Averaging is meaningless, as you pointed out.
The median age is what is used in talking about mortality statistics.

This: Actuarial Life Table is what should be looked at when we are discussing mortality & longevity.

Look at the rows for age 66 and age 82. For every 78,351 males that are 66, only 41,683 will still be alive at 82. IOW, 53% will make it to 82 and 47% won't. That's about 50/50. On the age 66 row, we see the Life Epectancy of a 62 year old male is a little over 16 years. 66 + 16 = 82.

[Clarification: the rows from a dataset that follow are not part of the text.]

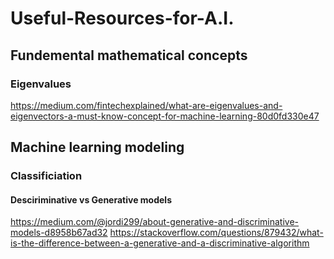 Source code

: # Useful-Resources-for-A.I.
## Fundemental mathematical concepts
### Eigenvalues
https://medium.com/fintechexplained/what-are-eigenvalues-and-eigenvectors-a-must-know-concept-for-machine-learning-80d0fd330e47

## Machine learning modeling

### Classificiation
#### Desciriminative vs Generative models
https://medium.com/@jordi299/about-generative-and-discriminative-models-d8958b67ad32
https://stackoverflow.com/questions/879432/what-is-the-difference-between-a-generative-and-a-discriminative-algorithm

Life expectancy at age X is defined as the number of years it takes for the number of people who are still alive to be half the original number.

So... a 62 YO male has a 50/50 chance to make it to 81.
A 70 YO has a 50/50 chance to make it to 84.
An 80 YO has a 50/50 chance to make it to 88.

Now, we are worried that me might be one of the unlucky (?) 53% and live past 82 and don't want to risk running out of money.
So we could define an "optimistic life expectancy" as 25% chance of still being alive.
Age 62 = 83,217 50% of that is 41608. Closest row to that is 82 with 41,683 survivors. This is the normal 50/50 L.E.

Age 62 = 83,217 25% of that is 20804. Closest row to that is 88 with 21,785 survivors. This is the optimistic 25/75 L.E.

Marine Corps method. "Look at the man on your left, look at the man on your right. When it's all done, only one you will still be here."

Age 62 = 83,217 33% of that is 27739. Closest row to that is 86 with 28,341 survivors. This is the "marine" 33/67 L.E.

Let's go crazy. What's the stats for 62 year olds making it to 90?
Age 62 = 83,217 Age 90 = 15,722. That's 19%.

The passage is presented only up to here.